'Toplumun yüzde 80’inden fazlası kentli ve çoğunluğu kentli işçilerden oluşuyor. Böyle bir sınıfsal yoğunlaşma yaşayan bir halkı kolayca emperyalizmin savaşına sürükleyemezsiniz.'

ABD'de işçi eylemlerindeki yükselme ne anlama geliyor?

Emperyalist güçler arasındaki tepişme süredursun biz bu hafta usandırıcı jeopolitik meselelerden biraz olsun ayrılalım ve daha umut verici bir konuya değinelim.

ABD işçi hareketi inanılmaz bir şekilde yükseliyor, daha önce sendikanın girmediği sektörlerde sendikalaşma ve grevler hızla artıyor.

Sosyal demokratların emekçi sınıfların temsilcisi olduğunun sanılmasına neden olan ve beyni süngerleştirerek akla saldıran pandemi ABD’de toplumsal pratiğin içinde aşısını buluyor.

Demokratların yönetime gelmesi ve sosyal refahı artırıcı bazı önlemleri seçim vaadi olarak açıklamaları bir süre için işçi eylemlerinin yavaşlamasına neden olmuştu. Ancak vaatlerin fos çıktığını görmek için çok beklemek gerekmedi.

ABD’de bütün demiryollarının sermayenin elinde bulunduğunu hatırlayalım. 1922 büyük demiryolu işçileri grevinde sermaye onlarca işçiyi katletmiş, dört yıl sonra ise ABD Başkanlarına demiryolu grevlerine uzlaştırıcı atayarak önleme yetkisi verilmişti. Şimdi Biden’ın çok kötü koşullarda çalışan ve haftalık çalışmanın 70 saati bulduğu 100 bin kadar demiryolu işçisi için alınan grev kararını önleyen uzlaşma komisyonu atadığını öğreniyoruz.
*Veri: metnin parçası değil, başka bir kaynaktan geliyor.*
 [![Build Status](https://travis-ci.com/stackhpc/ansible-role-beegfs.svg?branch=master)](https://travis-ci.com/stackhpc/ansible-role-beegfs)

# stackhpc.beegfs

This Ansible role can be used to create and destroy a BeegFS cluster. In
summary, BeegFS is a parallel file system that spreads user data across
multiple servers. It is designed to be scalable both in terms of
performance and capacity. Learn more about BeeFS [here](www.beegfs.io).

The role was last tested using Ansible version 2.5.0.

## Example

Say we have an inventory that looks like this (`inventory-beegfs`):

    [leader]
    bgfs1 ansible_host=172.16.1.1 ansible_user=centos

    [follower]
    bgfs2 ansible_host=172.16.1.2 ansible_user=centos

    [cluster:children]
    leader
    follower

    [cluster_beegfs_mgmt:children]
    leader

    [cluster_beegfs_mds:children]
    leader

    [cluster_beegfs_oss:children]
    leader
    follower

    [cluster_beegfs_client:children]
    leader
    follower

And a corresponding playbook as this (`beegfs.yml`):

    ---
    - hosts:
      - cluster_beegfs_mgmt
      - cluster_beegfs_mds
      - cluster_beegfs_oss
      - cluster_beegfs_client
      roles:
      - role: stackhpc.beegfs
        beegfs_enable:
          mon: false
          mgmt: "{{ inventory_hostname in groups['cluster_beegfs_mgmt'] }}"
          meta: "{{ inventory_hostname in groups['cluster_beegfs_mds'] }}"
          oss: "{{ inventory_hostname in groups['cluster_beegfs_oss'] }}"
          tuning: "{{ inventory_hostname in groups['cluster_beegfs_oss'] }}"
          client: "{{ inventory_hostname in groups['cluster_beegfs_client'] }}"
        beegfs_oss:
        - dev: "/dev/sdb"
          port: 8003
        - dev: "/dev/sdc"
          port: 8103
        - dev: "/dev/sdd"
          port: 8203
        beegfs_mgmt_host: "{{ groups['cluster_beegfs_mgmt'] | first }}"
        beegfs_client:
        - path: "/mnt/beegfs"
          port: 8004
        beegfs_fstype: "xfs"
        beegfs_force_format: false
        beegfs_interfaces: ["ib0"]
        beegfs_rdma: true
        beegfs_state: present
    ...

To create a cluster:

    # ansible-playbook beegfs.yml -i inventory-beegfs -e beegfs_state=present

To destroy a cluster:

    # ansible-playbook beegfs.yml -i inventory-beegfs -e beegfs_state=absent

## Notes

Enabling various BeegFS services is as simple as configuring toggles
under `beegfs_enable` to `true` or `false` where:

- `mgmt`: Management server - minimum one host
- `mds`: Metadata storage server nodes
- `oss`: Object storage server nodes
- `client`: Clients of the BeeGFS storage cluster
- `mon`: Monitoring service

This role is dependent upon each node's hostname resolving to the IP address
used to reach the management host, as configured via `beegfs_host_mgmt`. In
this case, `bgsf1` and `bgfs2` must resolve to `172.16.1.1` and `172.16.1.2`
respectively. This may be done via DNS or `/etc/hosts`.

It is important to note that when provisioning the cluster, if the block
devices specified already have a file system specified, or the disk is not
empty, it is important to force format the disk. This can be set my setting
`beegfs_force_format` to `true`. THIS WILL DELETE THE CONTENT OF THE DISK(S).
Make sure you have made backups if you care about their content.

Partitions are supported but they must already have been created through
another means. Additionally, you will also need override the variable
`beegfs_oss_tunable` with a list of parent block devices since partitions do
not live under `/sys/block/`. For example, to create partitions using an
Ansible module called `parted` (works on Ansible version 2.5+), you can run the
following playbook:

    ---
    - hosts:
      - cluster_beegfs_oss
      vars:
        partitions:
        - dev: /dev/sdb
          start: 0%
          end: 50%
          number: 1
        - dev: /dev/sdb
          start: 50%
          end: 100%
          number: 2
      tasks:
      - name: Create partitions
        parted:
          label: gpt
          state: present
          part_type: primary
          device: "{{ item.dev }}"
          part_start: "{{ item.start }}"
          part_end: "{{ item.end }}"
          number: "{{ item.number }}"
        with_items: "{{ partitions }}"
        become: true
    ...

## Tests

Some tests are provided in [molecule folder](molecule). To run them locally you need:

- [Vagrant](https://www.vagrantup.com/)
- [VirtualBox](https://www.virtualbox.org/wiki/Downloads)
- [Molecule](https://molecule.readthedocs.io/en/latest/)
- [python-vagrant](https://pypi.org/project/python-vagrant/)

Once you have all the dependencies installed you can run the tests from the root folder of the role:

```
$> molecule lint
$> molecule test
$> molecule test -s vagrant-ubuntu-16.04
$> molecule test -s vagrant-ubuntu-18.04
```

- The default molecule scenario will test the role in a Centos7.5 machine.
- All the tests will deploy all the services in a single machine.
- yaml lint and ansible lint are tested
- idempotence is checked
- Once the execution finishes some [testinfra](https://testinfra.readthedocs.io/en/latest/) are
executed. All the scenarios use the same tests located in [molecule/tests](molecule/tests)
Bundan önceki uzlaşma komisyonu 2011’de Obama tarafından atanmış, iyi mi?

Ayrıca ABD klasik sendika sisteminin Demokrat partili sendika ağaları tarafından tutulduğunu bilmemiz gerekiyor. Şaşılacak bir şey yok, Türkiye’deki sendika ağalığı sistemi de ABD’den ithal edilmişti. Sendika ağaları Biden’ın atadığı uzlaşma komisyonunu hemen selamladılar.

Bütün bu gelişmeler ABD sermayesinin ve emperyalizminin sefil bir aracından başka bir şey olmayan Demokratların işçi sınıfını düzen içinde tutma yeteneğinin hızla erozyona uğradığını gösteriyor.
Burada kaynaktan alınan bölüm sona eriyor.